The Web has been abuzz with the revelation that hacked government and military Web sites, as well as databases of personal information are available for less than $500. As concerning as that may be, what should keep IT admins awake at night is the broader realization that these are only the hacked sites that were discovered on the hacker underground. There are more, and your site could be one of them.
Have you ever walked into a kitchen at night and turned on the lights just in time to see a few cockroaches scurry off--knowing that the couple that got caught in the light are an indication that there are probably hundreds of them safely hidden in the walls and cabinets somewhere? Well A)you just haven't lived until you do that, but B) that is similar to the scenario with these hacked military and government Web sites being sold on the hacker underground.
Security researchers from Imperva uncovered the government and military Web sites on the underground auction block. A more detailed account of the discovery can be found on the Imperva blog. But, just like the cockroaches that get caught in the light suggest a hidden army, the hacked Web sites unwittingly exposed to security researchers suggest a much larger problem hidden deeper within the black market, or possibly not being marketed at all.
On the one hand, the discovery of the sale of hacked government and military Web sites illustrates why it is important for security researchers to go undercover and live and play on the dark side of the Web. Like any undercover operation, part of the trick is to gather information without blowing your cover, though. The challenge is to infiltrate as deep into the hacker underground as possible to learn more about the tools and techniques being used by attackers, or about specific breaches as in this case, and apply that information to develop better defenses and thwart attacks.

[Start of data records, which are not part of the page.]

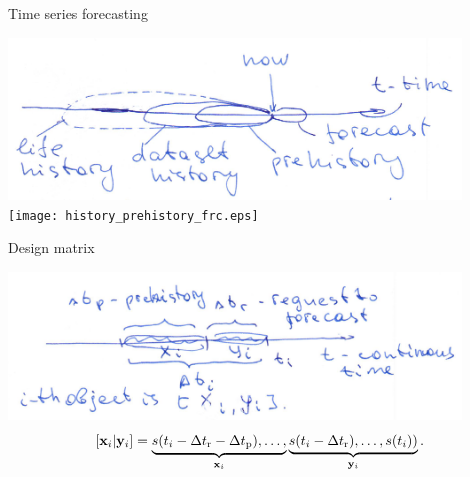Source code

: \documentclass{beamer}
\begin{document}
\begin{frame}{Time series forecasting}

\includegraphics[width=0.9\textwidth]{online_forecasting_paradigm.png} \\


\texttt{[image: history\_prehistory\_frc.eps]}


\end{frame}
\begin{frame}{Design matrix}

\includegraphics[width=0.9\textwidth]{draw_object.png} \\

\[
[{\mathbf{x}}_i | {\mathbf{y}}_i] = \underbrace{s(t_i-\Delta t_\text{r}-\Delta t_\text{p}),\dots,}_{{\mathbf{x}}_i} \underbrace{s(t_i-\Delta t_\text{r}),\dots,s(t_i))}_{{\mathbf{y}}_i}. \]

\end{frame}
\end{document}
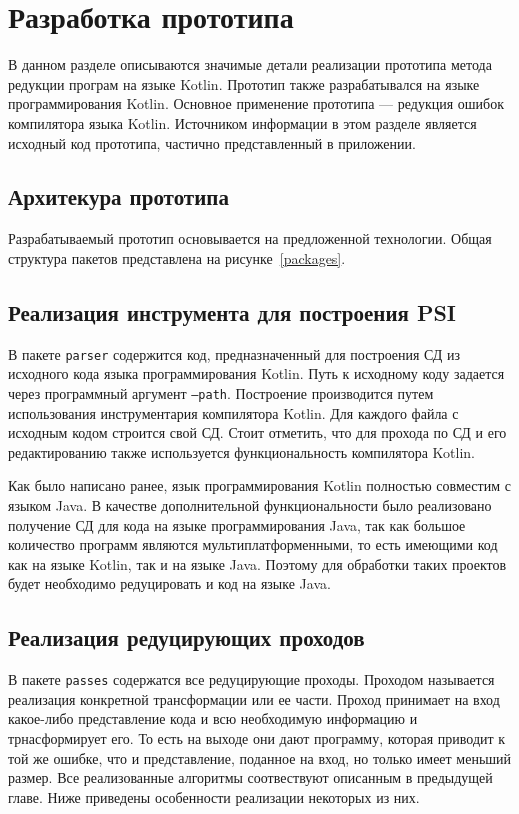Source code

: \chapter{Разработка прототипа}
В данном разделе описываются значимые детали реализации прототипа метода редукции програм на языке Kotlin. Прототип также разрабатывался на языке программирования Kotlin. Основное применение прототипа --- редукция ошибок компилятора языка Kotlin. Источником информации в этом разделе является исходный код прототипа, частично представленный в приложении.
\section{Архитекура прототипа}
Разрабатываемый прототип основывается на предложенной технологии. Общая структура пакетов представлена на рисунке~\ref{packages}.

\section{Реализация инструмента для построения PSI}
В пакете \texttt{parser} содержится код, предназначенный для построения СД из исходного кода языка программирования Kotlin. Путь к исходному коду задается через программный аргумент \texttt{--path}. Построение производится путем использования инструментария компилятора Kotlin. Для каждого файла с исходным кодом строится свой СД. Стоит отметить, что для прохода по СД и его редактированию также используется функциональность компилятора Kotlin.

Как было написано ранее, язык программирования Kotlin полностью совместим с языком Java. В качестве дополнительной функциональности было реализовано получение СД для кода на языке программирования Java, так как большое количество программ являются мультиплатформенными, то есть имеющими код как на языке Kotlin, так и на языке Java. Поэтому для обработки таких проектов будет необходимо редуцировать и код на языке Java. 

\section{Реализация редуцирующих проходов}
В пакете \texttt{passes} содержатся все редуцирующие проходы. Проходом называется реализация конкретной трансформации или ее части. Проход принимает на вход какое-либо представление кода и всю необходимую информацию и трнасформирует его. То есть на выходе они дают программу, которая приводит к той же ошибке, что и представление, поданное на вход, но только имеет меньший размер. Все реализованные алгоритмы соотвествуют описанным в предыдущей главе. Ниже приведены особенности реализации некоторых из них.

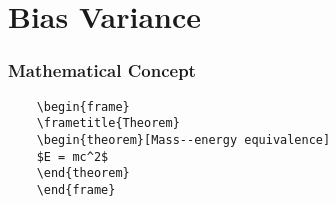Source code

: \section{Bias Variance}

\begin{frame}[fragile] %
    \frametitle{Mathematical Concept}
    \begin{example}
    \begin{verbatim}
    \begin{frame}
    \frametitle{Theorem}
    \begin{theorem}[Mass--energy equivalence]
    $E = mc^2$
    \end{theorem}
    \end{frame}\end{verbatim}
    \end{example}
\end{frame}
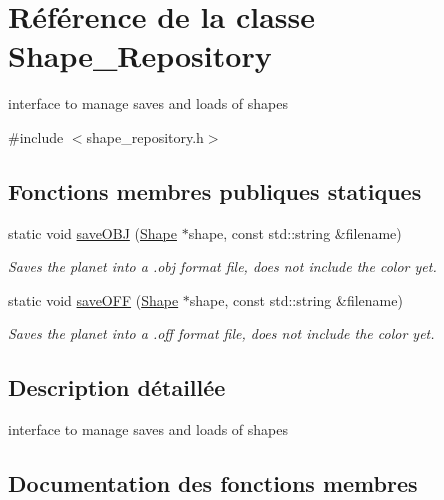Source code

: \hypertarget{class_shape___repository}{}\section{Référence de la classe Shape\+\_\+\+Repository}
\label{class_shape___repository}


interface to manage saves and loads of shapes  




{\ttfamily \#include $<$shape\+\_\+repository.\+h$>$}

\subsection*{Fonctions membres publiques statiques}
\begin{DoxyCompactItemize}
\item 
static void \hyperlink{class_shape___repository_a0a0e36f8beab55be3c88e08c823819cd}{save\+O\+BJ} (\hyperlink{class_shape}{Shape} $\ast$shape, const std\+::string \&filename)
\begin{DoxyCompactList}\small\item\em Saves the planet into a .obj format file, does not include the color yet. \end{DoxyCompactList}\item 
static void \hyperlink{class_shape___repository_ad52141b6883d20084a0105355f2271b5}{save\+O\+FF} (\hyperlink{class_shape}{Shape} $\ast$shape, const std\+::string \&filename)
\begin{DoxyCompactList}\small\item\em Saves the planet into a .off format file, does not include the color yet. \end{DoxyCompactList}\end{DoxyCompactItemize}


\subsection{Description détaillée}
interface to manage saves and loads of shapes 

\subsection{Documentation des fonctions membres}
\mbox{\label{class_shape___repository_a0a0e36f8beab55be3c88e08c823819cd}} 
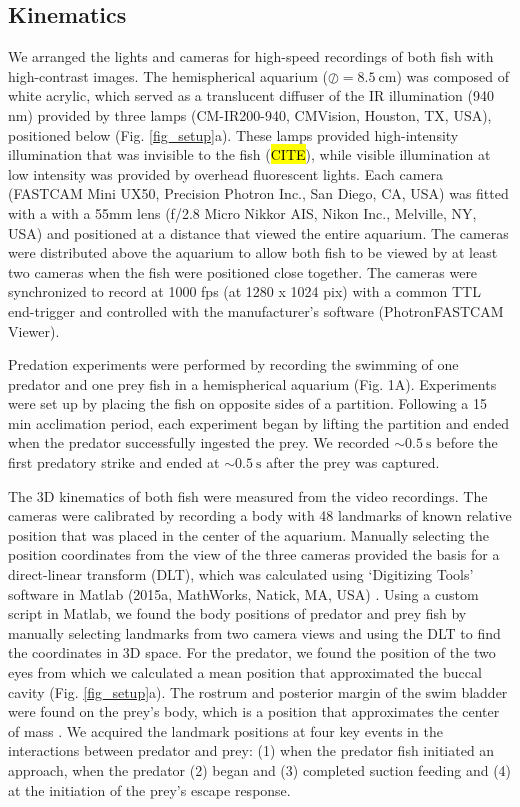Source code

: \documentclass[]{rsos}%
\begin{document}
\subsection{Kinematics}
We arranged the lights and cameras for high-speed recordings of both fish with high-contrast images. 
The hemispherical aquarium ($\oslash = \SI{8.5}{\cm}$) was composed of white acrylic, which served as a translucent diffuser of the IR illumination (940 nm) provided by three lamps (CM-IR200-940, CMVision, Houston, TX, USA), positioned below (Fig. \ref{fig_setup}a). 
These lamps provided high-intensity illumination that was invisible to the fish (\hl{CITE}), while visible illumination at low intensity was provided by overhead fluorescent lights.
Each camera (FASTCAM Mini UX50, Precision Photron Inc., San Diego, CA, USA) was fitted with a with a 55mm lens (f/2.8 Micro Nikkor AIS, Nikon Inc., Melville, NY, USA) and positioned at a distance that viewed the entire aquarium. 
The cameras were distributed above the aquarium to allow both fish to be viewed by at least two cameras when the fish were positioned close together.
The cameras were synchronized to record at 1000 fps (at 1280 x 1024 pix) with a common TTL end-trigger and controlled with the manufacturer's software (PhotronFASTCAM Viewer).

Predation experiments were performed by recording the swimming of one predator and one prey fish in a hemispherical aquarium (Fig. 1A). 
Experiments were set up by placing the fish on opposite sides of a partition.
Following a 15 min acclimation period, each experiment began by lifting the partition and ended when the predator successfully ingested the prey.
We recorded $\sim \SI{0.5}{\s}$ before the first predatory strike and ended at $\sim \SI{0.5}{\s}$  after the prey was captured.

The 3D kinematics of both fish were measured from the video recordings. 
The cameras were calibrated by recording a body with 48 landmarks of known relative position that was placed in the center of the aquarium.
Manually selecting the position coordinates from the view of the three cameras provided the basis for a direct-linear transform (DLT), which was calculated using  `Digitizing Tools' software in Matlab (2015a, MathWorks, Natick, MA, USA) \cite{Hedrick:2008wz}.
Using a custom script in Matlab, we found the body positions of predator and prey fish by manually selecting landmarks from two camera views and using the DLT to find the coordinates in 3D space.
For the predator, we found the position of the two eyes from which we calculated a mean position that approximated the buccal cavity (Fig. \ref{fig_setup}a).
The rostrum and posterior margin of the swim bladder were found on the prey's body, which is a position that approximates the center of mass \cite{Stewart:2010ig}.
We acquired the landmark positions at four key events in the interactions between predator and prey: (1) when the predator fish initiated an approach, when the predator (2) began and (3) completed suction feeding and (4) at the initiation of the prey's escape response.
\end{document}
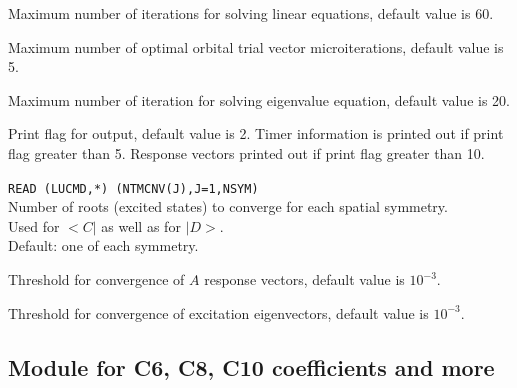 \begin{description}
\item{}
Maximum number of iterations for solving linear equations, default value is 60.

\item{}
Maximum number of optimal orbital trial vector microiterations,
default value is 5.

\item{}
Maximum number of iteration for solving eigenvalue equation, default
value is 20.

\item{}
Print flag for output, default value is 2. Timer information is printed
out if print flag greater than 5. Response vectors printed out if
print flag greater than 10.

\item{}
\verb|READ (LUCMD,*) (NTMCNV(J),J=1,NSYM)|\\
Number of roots (excited states) to converge for each spatial symmetry.\\
Used for $<C|$ as well as for $|D>$.\\
Default: one of each symmetry.

\item{}
Threshold for convergence of $A$ response vectors, default value is $10^{-3}$.

\item{}
Threshold for convergence of excitation eigenvectors, default value is $10^{-3}$.

\end{description}

\subsection{Module for C6, C8, C10 coefficients and more}


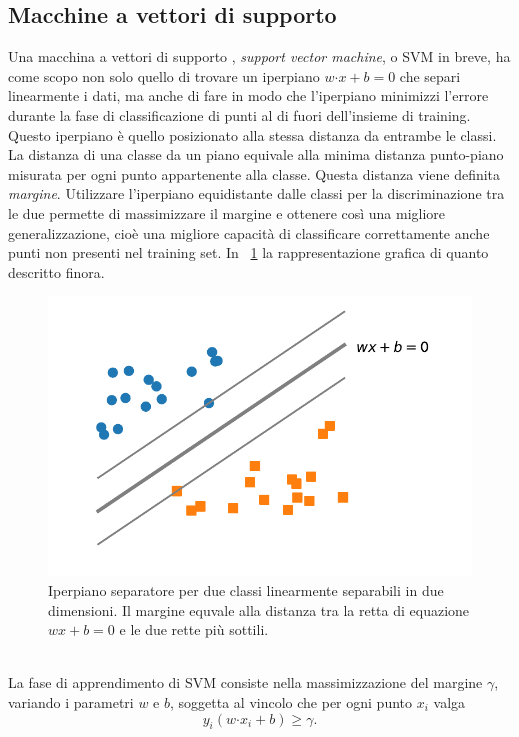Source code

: \documentclass [11pt,a4paper,twoside,openright] {book}
\begin{document}
\subsection{Macchine a vettori di supporto}
Una macchina a vettori di supporto \cite{cortes1995support}, \textit{support vector machine}, o SVM in breve, ha come scopo non solo quello di trovare un iperpiano $w \boldsymbol{\cdot} x + b = 0$ che separi linearmente i dati, ma anche di fare in modo che l'iperpiano minimizzi l'errore durante la fase di classificazione di punti al di fuori dell'insieme di training. Questo iperpiano è quello posizionato alla stessa distanza da entrambe le classi. La distanza di una classe da un piano equivale alla minima distanza punto-piano misurata per ogni punto appartenente alla classe. Questa distanza viene definita \textit{margine}. Utilizzare l'iperpiano equidistante dalle classi per la discriminazione tra le due permette di massimizzare il margine e ottenere così una migliore generalizzazione, cioè una migliore capacità di classificare correttamente anche punti non presenti nel training set. In  \figurename~\ref{margine} la rappresentazione grafica di quanto descritto finora.
\begin{figure}[!h]
\centering
\includegraphics[scale=.6]{figure/margine.pdf}
\caption{Iperpiano separatore per due classi linearmente separabili in due dimensioni. Il margine equvale alla distanza tra la retta di equazione $wx + b = 0$ e le due rette più sottili.\label{margine}}
\end{figure}\\
La fase di apprendimento di SVM consiste nella massimizzazione del margine $\gamma$, variando i parametri $w$ e $b$, soggetta al vincolo che per ogni punto $x_i$ valga
\begin{equation}
y_i(w\boldsymbol{\cdot}x_i + b) \geq \gamma.
\end{equation}
\end{document}
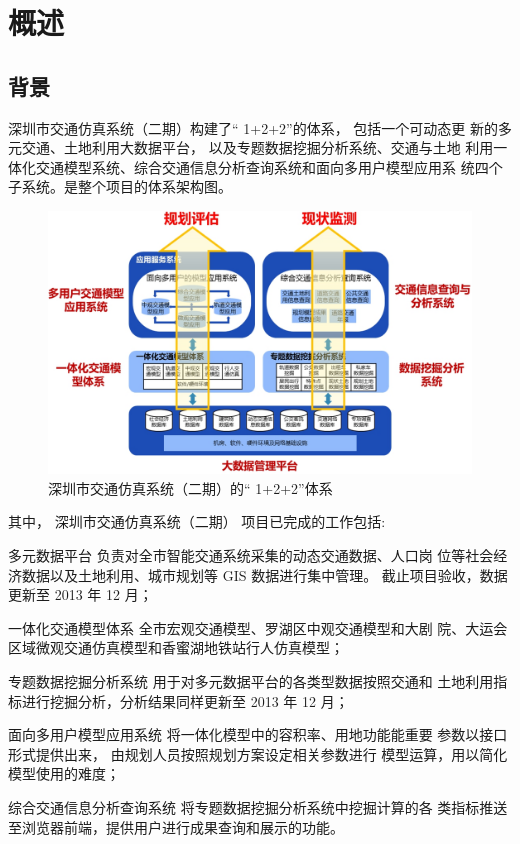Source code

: 

\chapter{概述}

\section{背景} 
深圳市交通仿真系统（二期）构建了“ 1+2+2”的体系， 包括一个可动态更
新的多元交通、土地利用大数据平台， 以及专题数据挖掘分析系统、交通与土地
利用一体化交通模型系统、综合交通信息分析查询系统和面向多用户模型应用系
统四个子系统。是整个项目的体系架构图。

\begin{figure}[!hbt]
  \centering
  \includegraphics[width=\textwidth]{figures/chp01_项目体系架构.jpg}
  \caption{深圳市交通仿真系统（二期）的“ 1+2+2”体系\label{fig:项目体系架构}}
\end{figure}

其中， 深圳市交通仿真系统（二期） 项目已完成的工作包括:

\begin{para}
\item[多元数据平台] 负责对全市智能交通系统采集的动态交通数据、人口岗
位等社会经济数据以及土地利用、城市规划等 GIS 数据进行集中管理。
截止项目验收，数据更新至 2013 年 12 月；
\item[一体化交通模型体系] 全市宏观交通模型、罗湖区中观交通模型和大剧
院、大运会区域微观交通仿真模型和香蜜湖地铁站行人仿真模型；
\item[专题数据挖掘分析系统] 用于对多元数据平台的各类型数据按照交通和
土地利用指标进行挖掘分析，分析结果同样更新至 2013 年 12 月；
\item[面向多用户模型应用系统] 将一体化模型中的容积率、用地功能能重要
参数以接口形式提供出来， 由规划人员按照规划方案设定相关参数进行
模型运算，用以简化模型使用的难度；
\item[综合交通信息分析查询系统] 将专题数据挖掘分析系统中挖掘计算的各
类指标推送至浏览器前端，提供用户进行成果查询和展示的功能。
\end{para}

For IT and security administrators, however, the hacked government and military Web sites should serve as a wakeup call. The speculation is that the sites and data exposed on the hacker underground in this case were compromised by automated attack tools using SQL injection attacks. Organizations should be diligent about protecting Web servers and databases that connect to the public Internet, and should employ the sorts of tools and techniques used by would-be attackers to validate the security measures and look for cracks in the armor.
Just like the cockroaches, for every site exposed on the hacker underground, there are most likely many more compromised sites that remain hidden. And, like the cockroaches, it is much more important to consider the big picture of how to improve security to protect Web sites and databases and guard against the larger problem than it is to focus on the handful that got caught in the light.